While watching TV the other night I put together a few shape animals that the children had been requesting. They have so much fun piecing them together and using their imagination to tell us all about their new creations.
The first one they wanted to make was a fish. I decided on a heart for the base shape and the let the children choose what colors they wanted their fish to be. Austin choose violet, down to the shade while I was using PicMonkey to create them. Addie first wanted a green fish but settled on pink and yellow hearts.
I could only imagine the stories they would create about under the sea living with Nemo and friends.
To begin, you can have your children create their underwater background for their fish. This can be done with watercolor, crayons, markers, anything your little ones desire.
Take the chance to discuss what life is like under the water, what colors we would see, what they would want to add to their photos.
After your children have created their backgrounds, print off the Heart Shape Fish Activity page and have them cut out their shapes. You can print the fish in deep violet or pink and yellow.

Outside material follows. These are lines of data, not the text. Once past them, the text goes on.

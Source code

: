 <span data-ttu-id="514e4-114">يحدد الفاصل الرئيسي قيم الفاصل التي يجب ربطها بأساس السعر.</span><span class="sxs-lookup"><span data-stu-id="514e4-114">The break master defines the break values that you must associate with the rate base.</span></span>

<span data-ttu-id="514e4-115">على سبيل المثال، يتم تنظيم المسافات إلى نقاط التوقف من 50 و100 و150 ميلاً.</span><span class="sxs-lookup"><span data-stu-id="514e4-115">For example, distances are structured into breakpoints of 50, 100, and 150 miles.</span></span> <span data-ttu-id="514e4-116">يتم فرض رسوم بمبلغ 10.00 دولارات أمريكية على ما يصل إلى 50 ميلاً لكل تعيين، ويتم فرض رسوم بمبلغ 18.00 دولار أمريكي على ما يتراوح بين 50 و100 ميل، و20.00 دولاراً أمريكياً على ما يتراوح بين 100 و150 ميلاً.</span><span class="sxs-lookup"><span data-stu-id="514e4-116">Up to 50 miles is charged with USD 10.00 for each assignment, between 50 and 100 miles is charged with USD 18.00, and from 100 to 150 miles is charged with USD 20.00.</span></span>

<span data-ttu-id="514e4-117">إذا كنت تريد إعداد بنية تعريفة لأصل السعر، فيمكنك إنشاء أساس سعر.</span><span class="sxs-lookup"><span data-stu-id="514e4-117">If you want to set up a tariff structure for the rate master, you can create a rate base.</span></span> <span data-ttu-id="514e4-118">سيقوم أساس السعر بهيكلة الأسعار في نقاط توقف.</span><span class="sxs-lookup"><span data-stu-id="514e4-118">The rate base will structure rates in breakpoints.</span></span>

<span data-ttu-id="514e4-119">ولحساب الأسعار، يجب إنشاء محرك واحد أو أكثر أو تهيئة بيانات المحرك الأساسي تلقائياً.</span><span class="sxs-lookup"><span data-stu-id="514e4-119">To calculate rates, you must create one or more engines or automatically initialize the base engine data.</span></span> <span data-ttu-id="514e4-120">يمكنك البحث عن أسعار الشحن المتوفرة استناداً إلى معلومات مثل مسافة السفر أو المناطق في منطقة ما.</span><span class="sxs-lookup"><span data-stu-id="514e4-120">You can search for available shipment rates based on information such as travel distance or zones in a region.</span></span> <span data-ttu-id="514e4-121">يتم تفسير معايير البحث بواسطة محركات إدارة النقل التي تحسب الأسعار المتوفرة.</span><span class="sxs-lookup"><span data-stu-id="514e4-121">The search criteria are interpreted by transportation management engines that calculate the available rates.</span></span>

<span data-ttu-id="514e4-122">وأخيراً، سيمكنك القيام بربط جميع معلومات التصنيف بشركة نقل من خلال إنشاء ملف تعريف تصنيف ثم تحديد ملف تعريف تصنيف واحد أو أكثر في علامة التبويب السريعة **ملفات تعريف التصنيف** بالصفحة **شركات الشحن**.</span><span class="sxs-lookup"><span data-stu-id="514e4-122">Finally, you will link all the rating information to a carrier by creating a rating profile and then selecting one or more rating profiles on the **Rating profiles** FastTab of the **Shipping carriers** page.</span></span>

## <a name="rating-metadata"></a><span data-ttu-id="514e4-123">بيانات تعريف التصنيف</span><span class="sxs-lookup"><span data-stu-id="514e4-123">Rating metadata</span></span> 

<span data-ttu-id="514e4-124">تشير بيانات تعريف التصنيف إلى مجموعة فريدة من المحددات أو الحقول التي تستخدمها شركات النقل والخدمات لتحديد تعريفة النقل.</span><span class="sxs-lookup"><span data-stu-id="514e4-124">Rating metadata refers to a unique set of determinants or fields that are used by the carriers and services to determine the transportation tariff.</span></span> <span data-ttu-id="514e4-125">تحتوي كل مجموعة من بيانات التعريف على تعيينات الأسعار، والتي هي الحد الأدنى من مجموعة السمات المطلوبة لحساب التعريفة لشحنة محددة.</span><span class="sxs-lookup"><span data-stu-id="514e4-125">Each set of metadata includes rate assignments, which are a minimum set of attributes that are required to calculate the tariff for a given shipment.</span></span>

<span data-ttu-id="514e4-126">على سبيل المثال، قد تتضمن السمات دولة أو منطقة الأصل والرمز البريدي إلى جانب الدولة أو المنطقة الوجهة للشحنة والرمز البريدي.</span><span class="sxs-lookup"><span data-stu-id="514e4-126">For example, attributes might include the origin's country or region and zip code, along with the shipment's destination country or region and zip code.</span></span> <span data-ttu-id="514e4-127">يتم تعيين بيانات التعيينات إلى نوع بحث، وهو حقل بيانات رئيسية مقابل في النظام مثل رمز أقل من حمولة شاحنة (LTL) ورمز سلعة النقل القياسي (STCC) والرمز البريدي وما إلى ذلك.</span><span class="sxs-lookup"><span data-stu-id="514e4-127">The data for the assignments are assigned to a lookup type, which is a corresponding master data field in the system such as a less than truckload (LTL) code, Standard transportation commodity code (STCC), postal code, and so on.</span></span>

Using a glue stick, position the large heart on the page with the top of the heart being the mouth of the fish. (We were out of gluesticks, GASP! they were actually dry so we used regular glue. Cool feature, when it dried, it changed some of the color of the scales, which the kids loved!)
Layer the smaller darker hearts as scales.
Starting at the tail, create four layers of hearts with each overlapping. You can start with either color but glue one scale to start and then add one to each row. So 1, then 2, then 3, and then 4.
Next add the heart for the tail, upper and lower fins an eye.
While their fish are drying, have them start thinking of a story to tell about the fish’s habitat, family and what it likes to do.
My children are always proud to see their masterpieces displayed on the fridge. As they catch a glimpse of it, they think of something else to add to their story. Isn’t it amazing what a few little shapes can create?